- _TASK GOAL_
Line count for the string "been" in the records below: report that figure and nothing else.

________________________________________

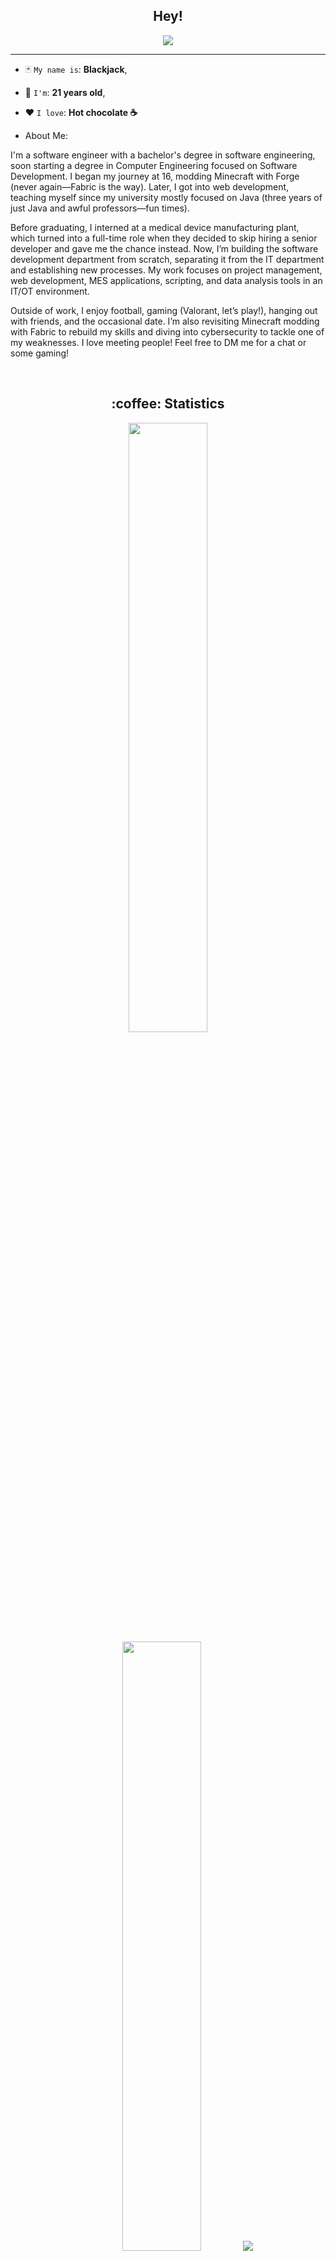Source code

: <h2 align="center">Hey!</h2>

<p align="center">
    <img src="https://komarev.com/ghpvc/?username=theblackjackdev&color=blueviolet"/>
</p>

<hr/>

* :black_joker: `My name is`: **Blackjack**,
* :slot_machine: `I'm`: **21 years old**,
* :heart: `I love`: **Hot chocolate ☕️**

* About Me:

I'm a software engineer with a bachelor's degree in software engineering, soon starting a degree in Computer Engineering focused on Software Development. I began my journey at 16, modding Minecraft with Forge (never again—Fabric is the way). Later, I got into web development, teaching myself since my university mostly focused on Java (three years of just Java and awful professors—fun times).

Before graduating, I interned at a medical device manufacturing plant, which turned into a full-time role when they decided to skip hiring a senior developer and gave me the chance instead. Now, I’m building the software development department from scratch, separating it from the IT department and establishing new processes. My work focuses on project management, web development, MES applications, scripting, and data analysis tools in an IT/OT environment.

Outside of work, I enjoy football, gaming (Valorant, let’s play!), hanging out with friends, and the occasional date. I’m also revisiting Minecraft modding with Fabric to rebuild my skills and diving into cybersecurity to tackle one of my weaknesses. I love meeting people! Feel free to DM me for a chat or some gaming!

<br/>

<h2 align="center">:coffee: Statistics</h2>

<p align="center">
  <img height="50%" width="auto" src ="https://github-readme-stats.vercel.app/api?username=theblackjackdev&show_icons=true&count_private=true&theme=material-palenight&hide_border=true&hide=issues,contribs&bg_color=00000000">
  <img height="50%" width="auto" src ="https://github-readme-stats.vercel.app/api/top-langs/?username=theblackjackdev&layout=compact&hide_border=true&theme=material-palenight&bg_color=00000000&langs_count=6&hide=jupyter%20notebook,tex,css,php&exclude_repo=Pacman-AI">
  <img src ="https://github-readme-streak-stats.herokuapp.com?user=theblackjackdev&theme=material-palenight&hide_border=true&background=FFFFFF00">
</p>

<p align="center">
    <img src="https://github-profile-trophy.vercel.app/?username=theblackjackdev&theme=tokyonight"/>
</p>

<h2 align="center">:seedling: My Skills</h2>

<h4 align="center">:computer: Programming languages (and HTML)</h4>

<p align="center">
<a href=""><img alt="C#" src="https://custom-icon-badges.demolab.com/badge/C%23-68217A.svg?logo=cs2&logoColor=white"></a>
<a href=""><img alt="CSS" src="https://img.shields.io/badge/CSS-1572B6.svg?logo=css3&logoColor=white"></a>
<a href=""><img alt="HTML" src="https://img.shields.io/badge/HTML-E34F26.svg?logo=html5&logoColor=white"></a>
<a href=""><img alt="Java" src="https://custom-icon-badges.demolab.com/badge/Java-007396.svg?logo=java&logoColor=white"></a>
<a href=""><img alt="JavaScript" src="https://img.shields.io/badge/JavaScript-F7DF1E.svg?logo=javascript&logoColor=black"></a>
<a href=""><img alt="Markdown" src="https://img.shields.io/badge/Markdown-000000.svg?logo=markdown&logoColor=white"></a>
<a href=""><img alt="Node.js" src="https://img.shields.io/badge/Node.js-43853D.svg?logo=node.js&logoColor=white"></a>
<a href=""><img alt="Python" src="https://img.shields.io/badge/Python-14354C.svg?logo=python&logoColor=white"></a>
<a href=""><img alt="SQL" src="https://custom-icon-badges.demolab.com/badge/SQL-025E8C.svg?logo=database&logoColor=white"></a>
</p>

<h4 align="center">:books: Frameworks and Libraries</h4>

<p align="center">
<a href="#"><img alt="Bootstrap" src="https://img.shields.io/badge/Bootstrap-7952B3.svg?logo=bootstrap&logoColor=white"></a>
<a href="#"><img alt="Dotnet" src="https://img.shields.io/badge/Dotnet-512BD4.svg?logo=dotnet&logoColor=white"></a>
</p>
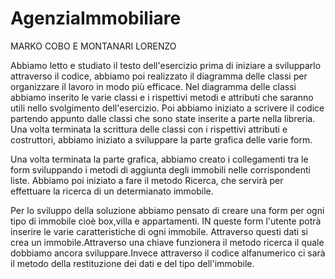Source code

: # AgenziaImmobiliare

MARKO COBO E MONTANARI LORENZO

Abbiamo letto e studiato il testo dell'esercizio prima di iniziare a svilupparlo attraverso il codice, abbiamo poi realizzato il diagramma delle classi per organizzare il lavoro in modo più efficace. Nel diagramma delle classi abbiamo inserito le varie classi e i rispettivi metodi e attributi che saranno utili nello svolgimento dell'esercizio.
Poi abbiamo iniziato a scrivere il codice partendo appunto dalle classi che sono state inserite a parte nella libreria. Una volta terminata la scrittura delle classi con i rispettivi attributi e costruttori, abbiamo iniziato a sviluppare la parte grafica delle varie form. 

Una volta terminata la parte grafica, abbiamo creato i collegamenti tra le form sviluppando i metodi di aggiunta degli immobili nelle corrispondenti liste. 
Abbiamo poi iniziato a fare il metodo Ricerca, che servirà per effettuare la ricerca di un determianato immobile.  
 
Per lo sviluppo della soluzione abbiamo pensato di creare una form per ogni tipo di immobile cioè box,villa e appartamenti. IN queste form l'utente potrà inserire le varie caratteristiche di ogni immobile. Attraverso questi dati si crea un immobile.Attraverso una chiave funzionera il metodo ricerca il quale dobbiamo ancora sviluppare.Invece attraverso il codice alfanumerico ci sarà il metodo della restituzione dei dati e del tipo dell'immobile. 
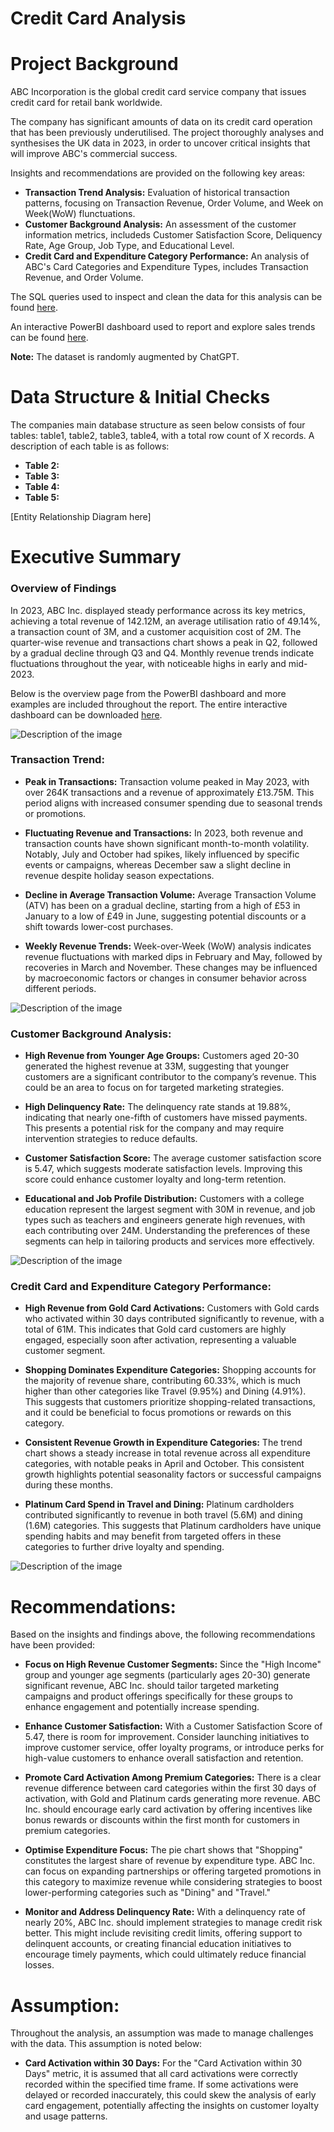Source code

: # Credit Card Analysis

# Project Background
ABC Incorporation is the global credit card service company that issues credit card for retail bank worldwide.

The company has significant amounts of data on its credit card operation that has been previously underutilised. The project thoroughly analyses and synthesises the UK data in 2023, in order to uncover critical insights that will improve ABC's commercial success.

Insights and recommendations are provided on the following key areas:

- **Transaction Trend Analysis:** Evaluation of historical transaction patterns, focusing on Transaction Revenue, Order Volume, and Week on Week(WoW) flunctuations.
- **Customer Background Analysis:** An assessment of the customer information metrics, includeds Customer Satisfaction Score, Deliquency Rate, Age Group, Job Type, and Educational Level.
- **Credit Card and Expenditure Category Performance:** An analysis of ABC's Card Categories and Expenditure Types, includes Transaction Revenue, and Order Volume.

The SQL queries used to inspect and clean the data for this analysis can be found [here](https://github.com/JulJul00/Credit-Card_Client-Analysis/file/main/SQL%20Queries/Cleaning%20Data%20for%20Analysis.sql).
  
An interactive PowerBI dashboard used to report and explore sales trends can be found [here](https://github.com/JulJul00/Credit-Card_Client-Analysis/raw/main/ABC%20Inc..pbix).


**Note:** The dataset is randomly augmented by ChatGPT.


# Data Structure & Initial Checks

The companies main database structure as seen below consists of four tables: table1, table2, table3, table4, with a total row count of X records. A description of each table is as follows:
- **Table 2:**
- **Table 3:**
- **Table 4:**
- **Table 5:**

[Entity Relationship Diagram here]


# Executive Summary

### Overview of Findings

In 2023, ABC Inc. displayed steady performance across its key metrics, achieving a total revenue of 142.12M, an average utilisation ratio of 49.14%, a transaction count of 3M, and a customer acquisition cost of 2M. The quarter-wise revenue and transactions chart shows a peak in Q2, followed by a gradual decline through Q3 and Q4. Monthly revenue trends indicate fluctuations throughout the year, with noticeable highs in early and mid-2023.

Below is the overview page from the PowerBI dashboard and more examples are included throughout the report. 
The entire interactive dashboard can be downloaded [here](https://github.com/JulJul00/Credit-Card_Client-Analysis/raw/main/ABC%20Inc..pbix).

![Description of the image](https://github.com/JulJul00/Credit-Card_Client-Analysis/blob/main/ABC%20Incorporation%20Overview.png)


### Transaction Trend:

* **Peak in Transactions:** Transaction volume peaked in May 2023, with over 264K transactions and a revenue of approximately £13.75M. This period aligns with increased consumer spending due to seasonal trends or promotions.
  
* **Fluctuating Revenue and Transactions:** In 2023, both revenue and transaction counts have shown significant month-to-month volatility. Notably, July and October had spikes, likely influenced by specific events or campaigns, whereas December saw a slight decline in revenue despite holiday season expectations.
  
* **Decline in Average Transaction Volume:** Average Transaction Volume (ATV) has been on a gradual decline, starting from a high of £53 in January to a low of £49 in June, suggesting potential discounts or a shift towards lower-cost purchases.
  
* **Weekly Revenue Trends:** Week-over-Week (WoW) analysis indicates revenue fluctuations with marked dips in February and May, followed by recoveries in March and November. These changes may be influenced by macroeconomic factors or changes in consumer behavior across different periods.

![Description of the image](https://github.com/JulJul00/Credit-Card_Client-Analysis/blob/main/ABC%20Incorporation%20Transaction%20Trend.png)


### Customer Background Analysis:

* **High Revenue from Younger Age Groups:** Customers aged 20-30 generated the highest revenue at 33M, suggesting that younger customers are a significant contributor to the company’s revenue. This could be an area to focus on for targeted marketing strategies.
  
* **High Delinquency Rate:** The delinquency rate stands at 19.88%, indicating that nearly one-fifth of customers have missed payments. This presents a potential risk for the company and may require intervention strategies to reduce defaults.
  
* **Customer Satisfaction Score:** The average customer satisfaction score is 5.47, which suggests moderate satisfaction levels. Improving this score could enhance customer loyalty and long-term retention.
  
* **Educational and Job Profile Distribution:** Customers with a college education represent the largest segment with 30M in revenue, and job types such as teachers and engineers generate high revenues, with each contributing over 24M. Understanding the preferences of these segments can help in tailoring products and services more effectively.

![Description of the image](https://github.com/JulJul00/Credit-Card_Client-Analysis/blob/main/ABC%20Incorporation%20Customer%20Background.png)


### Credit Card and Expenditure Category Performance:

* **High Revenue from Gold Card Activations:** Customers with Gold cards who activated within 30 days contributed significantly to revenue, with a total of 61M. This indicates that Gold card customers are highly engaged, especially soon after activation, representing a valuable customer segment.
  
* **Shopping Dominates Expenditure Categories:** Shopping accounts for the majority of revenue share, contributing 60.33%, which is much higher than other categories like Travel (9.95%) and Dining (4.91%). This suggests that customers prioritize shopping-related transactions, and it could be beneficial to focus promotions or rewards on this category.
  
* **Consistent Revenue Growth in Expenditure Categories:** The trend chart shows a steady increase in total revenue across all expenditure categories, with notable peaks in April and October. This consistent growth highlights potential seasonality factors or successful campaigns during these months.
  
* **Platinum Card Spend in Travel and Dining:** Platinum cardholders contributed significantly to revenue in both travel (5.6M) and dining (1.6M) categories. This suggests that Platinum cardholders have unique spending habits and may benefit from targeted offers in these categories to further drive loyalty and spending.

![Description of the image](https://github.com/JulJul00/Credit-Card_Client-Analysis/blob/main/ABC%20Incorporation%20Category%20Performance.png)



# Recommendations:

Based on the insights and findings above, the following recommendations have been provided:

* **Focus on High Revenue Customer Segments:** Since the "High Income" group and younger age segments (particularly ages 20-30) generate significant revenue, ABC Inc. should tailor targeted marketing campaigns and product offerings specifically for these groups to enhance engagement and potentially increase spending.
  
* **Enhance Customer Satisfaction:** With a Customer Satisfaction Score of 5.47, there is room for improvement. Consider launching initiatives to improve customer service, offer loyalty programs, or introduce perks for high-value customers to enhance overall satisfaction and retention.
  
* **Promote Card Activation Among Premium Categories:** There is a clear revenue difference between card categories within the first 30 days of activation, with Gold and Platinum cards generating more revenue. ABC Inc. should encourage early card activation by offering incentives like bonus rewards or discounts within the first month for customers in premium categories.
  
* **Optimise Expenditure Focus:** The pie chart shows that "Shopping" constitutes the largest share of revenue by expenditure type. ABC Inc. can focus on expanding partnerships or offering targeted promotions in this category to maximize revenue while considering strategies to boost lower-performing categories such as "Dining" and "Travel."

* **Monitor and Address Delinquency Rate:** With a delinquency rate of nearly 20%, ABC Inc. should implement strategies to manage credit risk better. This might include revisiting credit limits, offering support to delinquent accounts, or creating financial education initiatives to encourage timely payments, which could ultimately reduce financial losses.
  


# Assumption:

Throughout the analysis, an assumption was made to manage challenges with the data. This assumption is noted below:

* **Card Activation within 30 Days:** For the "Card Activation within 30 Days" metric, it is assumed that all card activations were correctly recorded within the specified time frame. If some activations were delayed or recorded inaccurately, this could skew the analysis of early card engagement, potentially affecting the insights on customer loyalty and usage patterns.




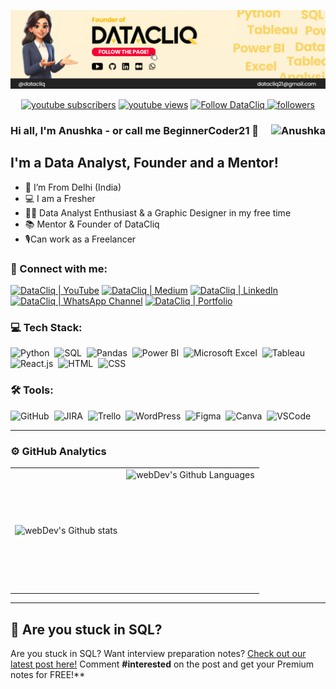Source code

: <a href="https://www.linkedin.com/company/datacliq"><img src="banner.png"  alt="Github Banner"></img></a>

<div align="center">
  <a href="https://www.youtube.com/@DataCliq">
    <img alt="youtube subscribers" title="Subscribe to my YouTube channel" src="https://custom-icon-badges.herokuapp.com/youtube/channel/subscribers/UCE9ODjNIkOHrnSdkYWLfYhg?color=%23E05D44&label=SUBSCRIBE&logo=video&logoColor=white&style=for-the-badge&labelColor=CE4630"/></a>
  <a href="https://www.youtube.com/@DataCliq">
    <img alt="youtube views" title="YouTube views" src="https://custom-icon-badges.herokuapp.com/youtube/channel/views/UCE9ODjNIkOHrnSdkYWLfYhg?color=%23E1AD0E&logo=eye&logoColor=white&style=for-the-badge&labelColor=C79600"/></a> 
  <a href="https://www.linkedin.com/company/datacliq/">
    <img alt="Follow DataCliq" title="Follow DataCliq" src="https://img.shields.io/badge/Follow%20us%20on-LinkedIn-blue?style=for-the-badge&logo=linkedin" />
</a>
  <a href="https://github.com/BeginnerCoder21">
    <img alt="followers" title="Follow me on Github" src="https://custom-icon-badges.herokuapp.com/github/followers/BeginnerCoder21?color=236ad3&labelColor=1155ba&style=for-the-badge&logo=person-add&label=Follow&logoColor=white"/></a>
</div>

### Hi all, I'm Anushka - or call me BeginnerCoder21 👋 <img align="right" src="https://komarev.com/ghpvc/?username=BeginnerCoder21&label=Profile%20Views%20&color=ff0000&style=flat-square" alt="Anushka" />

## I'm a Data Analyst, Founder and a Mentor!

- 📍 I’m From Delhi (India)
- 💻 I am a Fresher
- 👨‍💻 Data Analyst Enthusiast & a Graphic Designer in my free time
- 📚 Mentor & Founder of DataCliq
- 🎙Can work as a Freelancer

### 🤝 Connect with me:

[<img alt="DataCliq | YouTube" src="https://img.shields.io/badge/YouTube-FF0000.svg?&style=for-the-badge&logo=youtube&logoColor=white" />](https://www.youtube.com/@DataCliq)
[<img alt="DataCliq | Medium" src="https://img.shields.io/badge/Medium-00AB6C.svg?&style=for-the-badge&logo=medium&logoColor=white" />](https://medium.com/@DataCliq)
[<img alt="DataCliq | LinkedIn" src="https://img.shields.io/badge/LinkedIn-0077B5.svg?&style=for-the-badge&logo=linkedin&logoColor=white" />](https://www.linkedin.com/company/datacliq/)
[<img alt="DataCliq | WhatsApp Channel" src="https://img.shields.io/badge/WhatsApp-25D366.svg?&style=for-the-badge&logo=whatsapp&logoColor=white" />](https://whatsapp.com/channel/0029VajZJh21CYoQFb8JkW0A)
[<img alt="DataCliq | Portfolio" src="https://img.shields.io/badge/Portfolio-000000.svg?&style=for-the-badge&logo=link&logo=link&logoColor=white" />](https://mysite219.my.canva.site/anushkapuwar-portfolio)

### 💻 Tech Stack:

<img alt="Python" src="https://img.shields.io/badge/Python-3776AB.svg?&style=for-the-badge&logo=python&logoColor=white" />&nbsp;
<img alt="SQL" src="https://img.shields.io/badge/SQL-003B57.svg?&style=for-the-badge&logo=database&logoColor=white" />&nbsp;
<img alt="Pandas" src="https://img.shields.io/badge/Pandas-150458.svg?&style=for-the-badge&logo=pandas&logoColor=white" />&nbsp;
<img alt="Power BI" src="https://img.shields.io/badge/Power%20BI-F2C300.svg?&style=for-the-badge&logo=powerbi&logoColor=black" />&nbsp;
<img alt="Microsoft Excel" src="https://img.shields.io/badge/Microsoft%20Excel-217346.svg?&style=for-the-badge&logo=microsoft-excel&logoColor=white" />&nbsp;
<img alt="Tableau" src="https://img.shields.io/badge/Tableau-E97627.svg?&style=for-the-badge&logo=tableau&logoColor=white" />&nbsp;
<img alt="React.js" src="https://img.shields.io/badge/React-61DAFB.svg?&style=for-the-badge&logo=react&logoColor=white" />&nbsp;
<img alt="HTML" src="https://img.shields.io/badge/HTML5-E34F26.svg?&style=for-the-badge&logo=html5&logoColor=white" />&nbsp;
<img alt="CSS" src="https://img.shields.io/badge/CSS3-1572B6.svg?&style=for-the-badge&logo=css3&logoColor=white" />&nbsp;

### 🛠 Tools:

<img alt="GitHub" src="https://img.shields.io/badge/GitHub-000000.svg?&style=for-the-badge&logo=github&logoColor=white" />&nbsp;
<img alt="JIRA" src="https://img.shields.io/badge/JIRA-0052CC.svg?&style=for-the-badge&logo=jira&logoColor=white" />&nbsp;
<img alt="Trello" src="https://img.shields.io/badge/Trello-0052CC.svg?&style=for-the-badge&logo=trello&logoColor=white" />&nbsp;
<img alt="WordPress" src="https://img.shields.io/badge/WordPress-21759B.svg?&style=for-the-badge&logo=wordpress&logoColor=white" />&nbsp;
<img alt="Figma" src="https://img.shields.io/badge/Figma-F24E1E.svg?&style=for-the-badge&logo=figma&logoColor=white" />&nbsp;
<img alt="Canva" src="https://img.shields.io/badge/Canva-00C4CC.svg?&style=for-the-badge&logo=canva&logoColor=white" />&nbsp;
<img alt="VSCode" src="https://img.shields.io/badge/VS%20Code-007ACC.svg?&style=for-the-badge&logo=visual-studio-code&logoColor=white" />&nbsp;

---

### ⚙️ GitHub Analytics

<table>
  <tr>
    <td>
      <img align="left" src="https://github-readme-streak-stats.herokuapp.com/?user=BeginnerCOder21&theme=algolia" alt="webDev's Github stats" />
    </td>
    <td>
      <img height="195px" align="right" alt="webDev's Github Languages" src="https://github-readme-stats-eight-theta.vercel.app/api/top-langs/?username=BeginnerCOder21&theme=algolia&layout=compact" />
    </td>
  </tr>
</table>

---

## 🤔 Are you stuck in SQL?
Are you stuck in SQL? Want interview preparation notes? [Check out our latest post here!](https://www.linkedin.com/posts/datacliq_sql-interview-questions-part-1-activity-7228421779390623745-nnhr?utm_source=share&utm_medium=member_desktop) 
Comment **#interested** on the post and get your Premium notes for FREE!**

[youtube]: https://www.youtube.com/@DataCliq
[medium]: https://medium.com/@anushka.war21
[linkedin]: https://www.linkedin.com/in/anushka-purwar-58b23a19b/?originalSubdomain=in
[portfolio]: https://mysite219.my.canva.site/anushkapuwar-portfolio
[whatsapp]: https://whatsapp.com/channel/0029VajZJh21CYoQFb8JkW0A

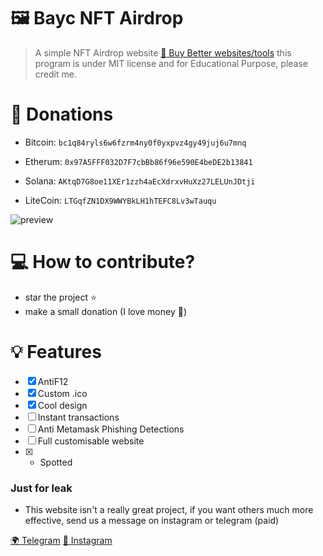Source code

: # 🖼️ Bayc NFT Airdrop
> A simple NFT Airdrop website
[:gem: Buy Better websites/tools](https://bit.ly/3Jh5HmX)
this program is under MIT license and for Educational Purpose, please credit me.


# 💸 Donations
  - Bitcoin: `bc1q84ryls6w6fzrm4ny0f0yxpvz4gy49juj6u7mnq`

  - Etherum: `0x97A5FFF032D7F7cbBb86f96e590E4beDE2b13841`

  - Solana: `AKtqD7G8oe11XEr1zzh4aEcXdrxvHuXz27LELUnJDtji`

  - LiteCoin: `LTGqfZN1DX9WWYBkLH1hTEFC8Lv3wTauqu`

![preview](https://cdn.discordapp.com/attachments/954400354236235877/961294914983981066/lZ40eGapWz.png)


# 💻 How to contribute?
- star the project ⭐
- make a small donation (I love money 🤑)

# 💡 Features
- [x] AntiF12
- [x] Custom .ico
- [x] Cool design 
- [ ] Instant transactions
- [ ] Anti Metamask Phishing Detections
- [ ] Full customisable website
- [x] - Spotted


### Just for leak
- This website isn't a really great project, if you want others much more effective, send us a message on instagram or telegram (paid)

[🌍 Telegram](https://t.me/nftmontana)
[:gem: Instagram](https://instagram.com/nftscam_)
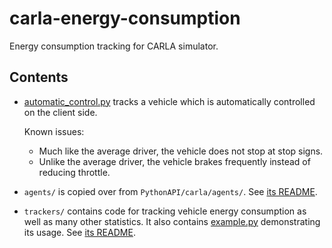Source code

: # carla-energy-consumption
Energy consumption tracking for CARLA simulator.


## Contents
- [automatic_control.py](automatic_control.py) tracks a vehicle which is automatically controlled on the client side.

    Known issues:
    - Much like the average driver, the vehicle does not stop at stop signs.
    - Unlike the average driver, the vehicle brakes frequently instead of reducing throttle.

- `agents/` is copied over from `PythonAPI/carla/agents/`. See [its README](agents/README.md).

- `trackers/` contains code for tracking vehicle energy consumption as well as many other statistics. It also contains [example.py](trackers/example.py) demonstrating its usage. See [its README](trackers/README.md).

________________________________________

- _COMPLETED TASK_
3